Series were generated from a garch(1,1) model using t-distributed errors with 7 degrees of freedom. The previous posts did this without variance targeting for series of lengths 2000 and 100,000. The same thing was done with variance targeting (using different generated series). Each run consisted of 1000 series.

### Estimate distributions

Figures 1 and 2 compare the half-life estimates with and without variance targeting. The vertical gold line in the distribution plots shows the true value.

Figure 1: Distribution of half-life estimates with 100,000 observations; variance targeting (black), no targeting (blue). Figure 2: Distribution of half-life estimates with 2000 observations; variance targeting (black), no targeting (blue). Figures 3 and 4 compare the estimated asymptotic variance with and without variance targeting. This is a simple estimation with variance targeting and a derived estimate without it.

Figure 3: Distribution of asymptotic variance estimates with 100,000 observations; variance targeting (black), no targeting (blue).

Figure 4: Distribution of asymptotic variance estimates with 2000 observations; variance targeting (black), no targeting (blue). Figures 5 and 6 compare the degrees of freedom estimates.

Figure 5: Distribution of degrees of freedom estimates with 100,000 observations; variance targeting (black), no targeting (blue).

Figure 6: Distribution of degrees of freedom estimates with 2000 observations; variance targeting (black), no targeting (blue).

Figures 7 and 8 compare the alpha estimates.

Figure 7: Distribution of alpha estimates with 100,000 observations; variance targeting (black), no targeting (blue).

Figure 8: Distribution of alpha estimates with 2000 observations; variance targeting (black), no targeting (blue).

Figures 9 and 10 compare the beta estimates.

Figure 9: Distribution of beta estimates with 100,000 observations; variance targeting (black), no targeting (blue).

Figure 10: Distribution of beta estimates with 2000 observations; variance targeting (black), no targeting (blue).

Figures 11 and 12 compare the estimates of omega.

Figure 11: Distribution of omega estimates with 100,000 observations; variance targeting (black), no targeting (blue).

Figure 12: Distribution of omega estimates with 2000 observations; variance targeting (black), no targeting (blue).

### Mean squared error

We can boil down the distributions into one number: the mean of the squared difference between the estimate and the true value.
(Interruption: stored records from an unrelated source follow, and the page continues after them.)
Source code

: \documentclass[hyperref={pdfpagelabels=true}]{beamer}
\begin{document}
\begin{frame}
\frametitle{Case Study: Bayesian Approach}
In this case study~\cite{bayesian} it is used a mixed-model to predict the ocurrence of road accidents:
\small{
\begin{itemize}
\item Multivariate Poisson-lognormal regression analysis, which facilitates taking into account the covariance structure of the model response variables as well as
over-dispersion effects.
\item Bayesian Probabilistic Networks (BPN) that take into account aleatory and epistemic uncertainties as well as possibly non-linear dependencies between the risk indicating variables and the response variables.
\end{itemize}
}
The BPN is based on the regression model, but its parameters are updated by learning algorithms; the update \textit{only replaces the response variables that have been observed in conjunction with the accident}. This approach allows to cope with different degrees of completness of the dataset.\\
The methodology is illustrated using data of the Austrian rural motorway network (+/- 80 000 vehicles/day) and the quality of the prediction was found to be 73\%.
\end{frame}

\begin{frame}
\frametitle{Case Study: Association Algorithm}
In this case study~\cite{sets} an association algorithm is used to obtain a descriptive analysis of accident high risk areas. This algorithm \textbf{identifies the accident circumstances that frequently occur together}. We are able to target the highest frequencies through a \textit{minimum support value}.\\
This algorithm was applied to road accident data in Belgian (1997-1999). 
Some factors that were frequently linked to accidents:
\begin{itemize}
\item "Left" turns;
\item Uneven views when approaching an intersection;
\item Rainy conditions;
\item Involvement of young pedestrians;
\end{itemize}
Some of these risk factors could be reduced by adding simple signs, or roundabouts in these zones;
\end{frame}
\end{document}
Mean squared error should not be thought of as the magic bullet, but it is sometimes useful. I think this is a case where it is useful.

Figure 13 shows the ratios of mean squared errors (MSE for variance targeting divided by MSE without targeting) for the parameters that are directly estimated.

Figure 13: Ratio of mean squared errors for estimated parameters between variance targeting and not; bigger than 1 means that variance targeting is worse. We see that variance targeting tends to be slightly bad for the mean squared error of the estimated parameters.

Figure 14 shows the mean squared error ratios for the derived quantities — what we are actually more interested in.

Figure 14: Ratio of mean squared errors for derived quantities between variance targeting and not; bigger than 1 means that variance targeting is worse. There is an interesting pattern for these values. Variance targeting provides a substantial improvement when there are 2000 observations, but is quite detrimental when there are 100,000 observations.

For a “small” number of observations (2000), variance targeting is worse for the individual parameters but better for useful quantities. It wins the war after losing every battle.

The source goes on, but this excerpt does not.